Selling dangerous wild animals to anyone without a licence will be a criminal offence. More than one wild animal can be held under a licence.

Find out more about dangerous wild animals and to download a dangerous wild animal licence application form, on the Department of Environment website.

Accommodation for primates

With the exception of a few solitary species, primates should not be kept singly. They should not generally be kept in domestic living spaces, and instead require specialised accommodation. Primates exhibit a wide range of behaviours, in particular social interaction and foraging behaviour.

Keepers should read extensively about the keeping of primates in general, and their chosen species in particular.

Sources of information include specialist staff in recognised zoological collections, experienced private keepers, and specialist primate rescue centres.

Whenever possible, hands-on experience should be obtained by voluntary work with primates before any decision on private acquisition is made. Primate keepers need to have the financial resources to cater for their animals’ needs throughout their lives. Keeping primates is an expensive activity.

Cost of keeping primates

The high price to buy the primate is only the first item on a list of costs that will need to be met throughout the long life of the primates concerned.

Requirements include:

  • an appropriately-constructed and sized enclosure wIll all year-round heating
  • specialist veterinary services
  • a wide variety of foods and supplements
  • environmental enrichment

Primate keepers should have the time and aptitude to observe their animals closely, and on a regular basis. Primates must be carefully observed, more so than for many other animals. Recognising good physical condition and normal behaviour when healthy will help to spot early signs of inappropriate behaviours and worsening physical health, so that the necessary action can be taken.

Breeding should not be undertaken unless the keeper is confident that offspring can be placed with owners able to provide suitable care. Contraception methods should be utilised to prevent unwanted breeding.

You should keep written animal care and health plans. The plan should set out what is necessary to meet your responsibilities. The plan will also be useful when other people help with day-to-day care, or if you pass your animals to the care of another keeper:

Primates, like all other animals, will require veterinary attention from time to time. Regular advice and routine health monitoring will be required in addition to emergency care. This should be provided by a vet experienced in primate care. Keepers need to identify an experienced veterinary practice before acquiring any primate.

Keepers should make reasonable provisions in the event that they are themselves unable to look after their animals. There is a requirement for continuity of care, and the responsibility for animal welfare should be passed to a suitably experienced person in the event that the usual keeper is unavailable.

The person asked to care for the keeper’s primates should be familiar with their normal behaviour, and should be able to recognise signs of physical and mental abnormality.

Keeper's responsibilities

The duty of care includes a suitable enclosure, food and water. However, it also includes the ability to assess the welfare of animals in your care.
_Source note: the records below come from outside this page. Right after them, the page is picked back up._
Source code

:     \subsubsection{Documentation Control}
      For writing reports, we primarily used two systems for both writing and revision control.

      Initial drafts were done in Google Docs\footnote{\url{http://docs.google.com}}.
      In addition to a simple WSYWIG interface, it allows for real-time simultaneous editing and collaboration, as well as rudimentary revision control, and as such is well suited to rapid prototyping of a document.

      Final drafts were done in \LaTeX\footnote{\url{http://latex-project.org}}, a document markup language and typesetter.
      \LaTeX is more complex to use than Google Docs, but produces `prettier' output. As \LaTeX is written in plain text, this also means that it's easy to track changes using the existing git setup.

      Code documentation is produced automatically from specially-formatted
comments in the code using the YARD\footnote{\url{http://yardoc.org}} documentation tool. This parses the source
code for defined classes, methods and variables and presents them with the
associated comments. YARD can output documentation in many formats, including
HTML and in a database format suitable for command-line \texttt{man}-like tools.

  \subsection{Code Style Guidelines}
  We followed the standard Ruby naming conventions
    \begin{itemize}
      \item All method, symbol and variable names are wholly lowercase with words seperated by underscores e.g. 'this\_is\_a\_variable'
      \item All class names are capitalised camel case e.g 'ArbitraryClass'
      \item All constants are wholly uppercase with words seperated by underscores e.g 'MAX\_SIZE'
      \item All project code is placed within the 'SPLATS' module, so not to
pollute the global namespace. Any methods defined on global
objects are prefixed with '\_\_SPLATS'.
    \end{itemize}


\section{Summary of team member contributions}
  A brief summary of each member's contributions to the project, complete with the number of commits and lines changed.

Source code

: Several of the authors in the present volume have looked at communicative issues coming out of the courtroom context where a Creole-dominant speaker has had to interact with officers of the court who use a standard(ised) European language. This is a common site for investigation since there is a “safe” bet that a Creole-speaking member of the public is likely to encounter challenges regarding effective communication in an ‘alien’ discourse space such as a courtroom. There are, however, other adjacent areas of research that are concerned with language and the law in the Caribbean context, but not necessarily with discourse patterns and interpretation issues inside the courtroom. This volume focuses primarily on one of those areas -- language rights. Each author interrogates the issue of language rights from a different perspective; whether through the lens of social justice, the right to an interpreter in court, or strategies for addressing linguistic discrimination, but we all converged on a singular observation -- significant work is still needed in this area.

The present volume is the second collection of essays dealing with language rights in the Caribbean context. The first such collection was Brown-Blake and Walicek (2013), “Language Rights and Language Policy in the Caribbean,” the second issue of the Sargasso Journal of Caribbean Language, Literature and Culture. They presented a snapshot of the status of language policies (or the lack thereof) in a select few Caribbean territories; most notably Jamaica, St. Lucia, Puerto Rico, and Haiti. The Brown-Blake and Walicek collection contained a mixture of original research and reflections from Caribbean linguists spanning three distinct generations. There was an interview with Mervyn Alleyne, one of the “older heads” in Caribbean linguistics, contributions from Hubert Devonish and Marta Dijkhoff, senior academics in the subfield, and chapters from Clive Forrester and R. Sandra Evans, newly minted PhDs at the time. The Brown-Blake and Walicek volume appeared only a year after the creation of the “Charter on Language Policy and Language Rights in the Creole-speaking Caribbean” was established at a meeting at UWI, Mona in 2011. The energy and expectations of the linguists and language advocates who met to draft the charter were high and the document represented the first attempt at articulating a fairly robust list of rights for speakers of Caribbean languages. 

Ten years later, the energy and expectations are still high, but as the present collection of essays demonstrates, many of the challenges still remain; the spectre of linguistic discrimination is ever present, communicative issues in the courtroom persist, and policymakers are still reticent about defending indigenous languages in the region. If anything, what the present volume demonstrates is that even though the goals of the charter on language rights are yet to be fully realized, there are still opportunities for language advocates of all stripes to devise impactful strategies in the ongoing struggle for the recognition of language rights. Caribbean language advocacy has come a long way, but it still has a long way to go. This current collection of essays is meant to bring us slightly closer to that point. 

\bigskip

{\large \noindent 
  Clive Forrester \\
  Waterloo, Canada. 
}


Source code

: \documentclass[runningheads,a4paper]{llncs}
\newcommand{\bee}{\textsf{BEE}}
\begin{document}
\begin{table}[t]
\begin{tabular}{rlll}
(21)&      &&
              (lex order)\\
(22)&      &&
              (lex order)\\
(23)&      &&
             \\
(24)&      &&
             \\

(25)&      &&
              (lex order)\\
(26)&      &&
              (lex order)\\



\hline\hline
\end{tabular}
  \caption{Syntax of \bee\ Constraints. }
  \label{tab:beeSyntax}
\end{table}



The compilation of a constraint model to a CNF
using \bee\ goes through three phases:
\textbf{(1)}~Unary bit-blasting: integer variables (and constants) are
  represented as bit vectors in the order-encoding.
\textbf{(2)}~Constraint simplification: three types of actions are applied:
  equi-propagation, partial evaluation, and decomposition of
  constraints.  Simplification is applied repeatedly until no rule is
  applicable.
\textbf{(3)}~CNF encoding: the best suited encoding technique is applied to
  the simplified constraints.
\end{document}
Animals need to be provided with wholesome food. The outcomes of a balanced diet include the maintenance of good body condition and normal activity:

Understanding behaviour 

Animals with very poor welfare may become withdrawn and show a reduction in behaviour. Similarly, poor welfare can also lead to repetitive behaviours, which can be misinterpreted as endearing individual characteristics.

Specialist keepers of primates should provide for all their animals’ needs, and achieve all their welfare outcomes.

Keepers should have the ability to assess all welfare outcomes for all their animals, recognise when each is and is not being met, and promptly remedy any shortfalls, including consulting relevant experts where necessary. Keepers need a thorough understanding of the behaviour, biology and ecology of the species concerned. Advice should be sought from specialists in these disciplines.

Consideration should also be given to the age, size, condition, physiological, reproductive and health status of individual animals.